There may be a difference of up to $ 3 million between similar home loans – the key being a fixed repayment



Due to the ever-expanding mortgage lending market, there is a lot of competition in the market and so there are significant differences between offers. With a $ 7 million home loan taken over 15 years, there may be a difference of up to $ 3.5 million in repayment. While variable rate schemes are cheaper, those who want a predictable repayment should be able to apply for a fixed-term loan for several years, up to 5-15 years.

 

This year saw a turnaround in the home loan market

This year saw a turnaround in the home loan market

With new home loan agreements exceeding $ 300 billion in the first eight months of the year, an increase of 45% compared to the same period of the previous year. The increased interest is also shown by the fact that at BankRáció.hu, which deals with the comparison of bank offers, the number of people interested in home loans increased by 67 percent in the first eight months of the year. “The booming market forces banks to become more competitive, but it doesn’t matter which bank and exactly what kind of home loan applicants take out. The differences are significant, ”said Peter Gergely, a loan expert at BankRáció.hu.

For a $ 7 million 15-year loan, there may be a difference of up to $ 3.5 million in repayment. According to BankRáció.hu’s comparative analysis of the offers valid at the beginning of October, the best offer for this loan will have to be repaid in the amount of $ 8.6 million over 15 years, which means an initial monthly repayment of $ 48 thousand. The most expensive loan facility will have to be repaid in the amount of 12.1 million forints over 15 years, which is 66.3 thousand forints per month.

 

The interest period plays a key role

The interest period plays a key role

According to Jorge Gerly, however, it is very important that for the cheapest and most expensive loan in question, only the amount borrowed and the maturity are the same, but not only the difference between the banks but also the interest period plays a role. Although floating rate loans – 3, 6 or 12 months – are initially cheaper, if the interest rate changes, the monthly repayment may change. “Any increase in the base rate during the term of the loan may increase the installment,” he added. However, long-term loans with a fixed repayment term of 5 to 15 years can be applied for, with the same amount being payable each month over a given period. If the loan applicant wants a predictable, predictable repayment, then they are offered loans with a fixed installment for 5-15 years.
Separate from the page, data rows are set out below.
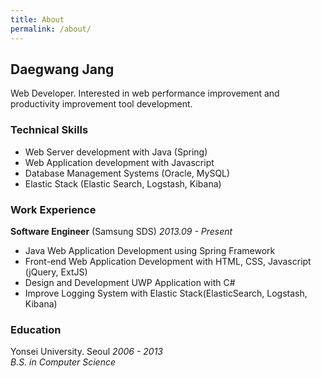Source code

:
 ```yaml
---
title: About
permalink: /about/
---
```


## Daegwang Jang

Web Developer. 
Interested in web performance improvement and productivity improvement tool development.

### __Technical Skills__

- Web Server development with Java (Spring)
- Web Application development with Javascript
- Database Management Systems (Oracle, MySQL)
- Elastic Stack (Elastic Search, Logstash, Kibana)

<!--
- Version Control with Git
- Asynchronous Programming with Node.js and C#
- ES6, React, Webpack, Node.js, Express
-->

### __Work Experience__  
__Software Engineer__ (Samsung SDS) _2013.09 - Present_

- Java Web Application Development using Spring Framework   
- Front-end Web Application Development with HTML, CSS, Javascript (jQuery, ExtJS)
- Design and Development UWP Application with C#
- Improve Logging System with Elastic Stack(ElasticSearch, Logstash, Kibana)

### __Education__  
Yonsei University. Seoul _2006 - 2013_  
_B.S. in Computer Science_


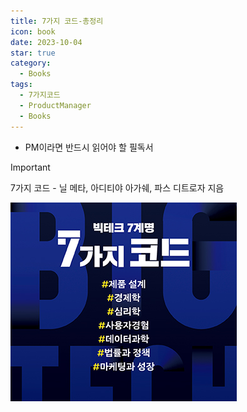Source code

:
 ```yaml
---
title: 7가지 코드-총정리
icon: book
date: 2023-10-04
star: true
category:
  - Books
tags:
  - 7가지코드
  - ProductManager
  - Books
---
```


- PM이라면 반드시 읽어야 할 필독서

<!-- more -->

>[!important]
>7가지 코드 - 닐 메타, 아디티야 아가쉐, 파스 디트로자 지음

![표지](./Untitled.png)

<Catalog />
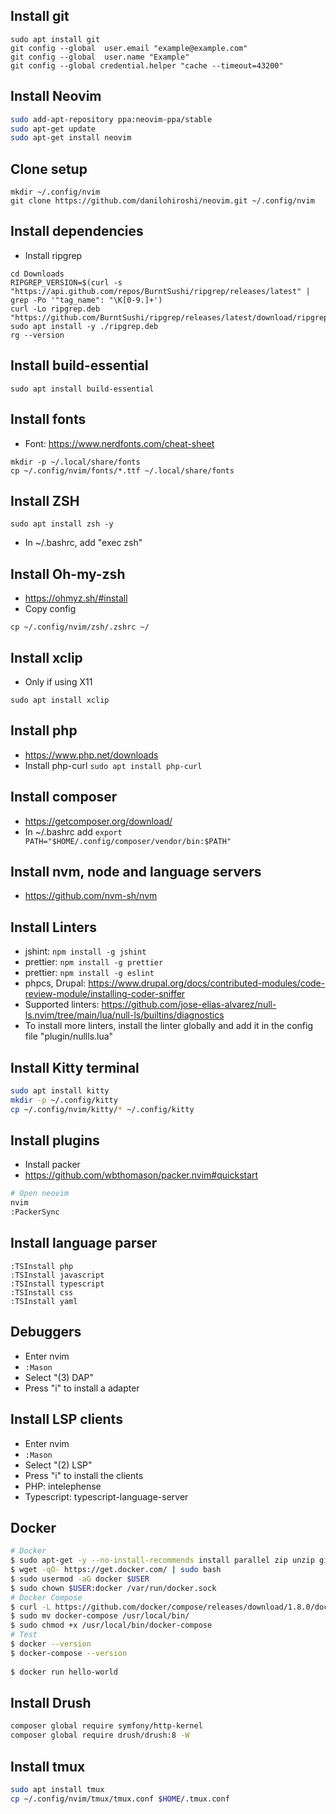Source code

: ## Install git
```basg
sudo apt install git
git config --global  user.email "example@example.com"
git config --global  user.name "Example"
git config --global credential.helper "cache --timeout=43200"
```

## Install Neovim

```bash
sudo add-apt-repository ppa:neovim-ppa/stable
sudo apt-get update
sudo apt-get install neovim
```

## Clone setup

```
mkdir ~/.config/nvim
git clone https://github.com/danilohiroshi/neovim.git ~/.config/nvim
```

## Install dependencies
- Install ripgrep
```
cd Downloads
RIPGREP_VERSION=$(curl -s "https://api.github.com/repos/BurntSushi/ripgrep/releases/latest" | grep -Po '"tag_name": "\K[0-9.]+')
curl -Lo ripgrep.deb "https://github.com/BurntSushi/ripgrep/releases/latest/download/ripgrep_${RIPGREP_VERSION}_amd64.deb"
sudo apt install -y ./ripgrep.deb
rg --version
```

## Install build-essential
```
sudo apt install build-essential
```

## Install fonts
- Font: https://www.nerdfonts.com/cheat-sheet
```
mkdir -p ~/.local/share/fonts
cp ~/.config/nvim/fonts/*.ttf ~/.local/share/fonts
```

## Install ZSH
```
sudo apt install zsh -y
```
- In ~/.bashrc, add "exec zsh"

## Install Oh-my-zsh
- https://ohmyz.sh/#install
- Copy config
```
cp ~/.config/nvim/zsh/.zshrc ~/
```

## Install xclip
- Only if using X11
```
sudo apt install xclip
```

## Install php
- https://www.php.net/downloads
- Install php-curl ```sudo apt install php-curl```

## Install composer
- https://getcomposer.org/download/
- In ~/.bashrc add ```export PATH="$HOME/.config/composer/vendor/bin:$PATH"```

## Install nvm, node and language servers
- https://github.com/nvm-sh/nvm

## Install Linters
- jshint: ```npm install -g jshint```
- prettier: ```npm install -g prettier```
- prettier: ```npm install -g eslint```
- phpcs, Drupal: https://www.drupal.org/docs/contributed-modules/code-review-module/installing-coder-sniffer
- Supported linters: https://github.com/jose-elias-alvarez/null-ls.nvim/tree/main/lua/null-ls/builtins/diagnostics
- To install more linters, install the linter globally and add it in the config file "plugin/nullls.lua"

## Install Kitty terminal
```bash
sudo apt install kitty
mkdir -p ~/.config/kitty
cp ~/.config/nvim/kitty/* ~/.config/kitty
```

## Install plugins
- Install packer
- https://github.com/wbthomason/packer.nvim#quickstart

```bash
# Open neovim
nvim
:PackerSync
```

## Install language parser
```
:TSInstall php
:TSInstall javascript
:TSInstall typescript
:TSInstall css
:TSInstall yaml
```

## Debuggers
- Enter nvim
- ```:Mason```
- Select "(3) DAP"
- Press "i" to install a adapter

## Install LSP clients
- Enter nvim
- ```:Mason```
- Select "(2) LSP"
- Press "i" to install the clients
- PHP: intelephense
- Typescript: typescript-language-server

## Docker

```bash
# Docker
$ sudo apt-get -y --no-install-recommends install parallel zip unzip git curl meld gitg vim mysql-client nfs-common mc php-curl jq
$ wget -qO- https://get.docker.com/ | sudo bash
$ sudo usermod -aG docker $USER
$ sudo chown $USER:docker /var/run/docker.sock
# Docker Compose
$ curl -L https://github.com/docker/compose/releases/download/1.8.0/docker-compose-`uname -s`-`uname -m` > docker-compose
$ sudo mv docker-compose /usr/local/bin/
$ sudo chmod +x /usr/local/bin/docker-compose
# Test
$ docker --version
$ docker-compose --version
  
$ docker run hello-world
```

## Install Drush

```bash
composer global require symfony/http-kernel
composer global require drush/drush:8 -W      
```
## Install tmux
```bash
sudo apt install tmux
cp ~/.config/nvim/tmux/tmux.conf $HOME/.tmux.conf
```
“At the same time, those who choose these are also worth a look at the offer, as for fixed-term loans of 5 to 15 years there is a significant difference of up to $ 2 million in the total repayable amount. Therefore, it is not only worth asking for a quote from your own bank, as another bank can offer better terms and conditions, and with the help of inquiries, you can save millions, ”he said.

 

Mortgage market may continue to boom in the coming period

Mortgage market may continue to boom in the coming period

With more and more borrowers opting for long-term, secure, fixed-term loans. One of the most important factors in the growth of the housing loan market may be the increase of the room for maneuver of households, especially their net real wages.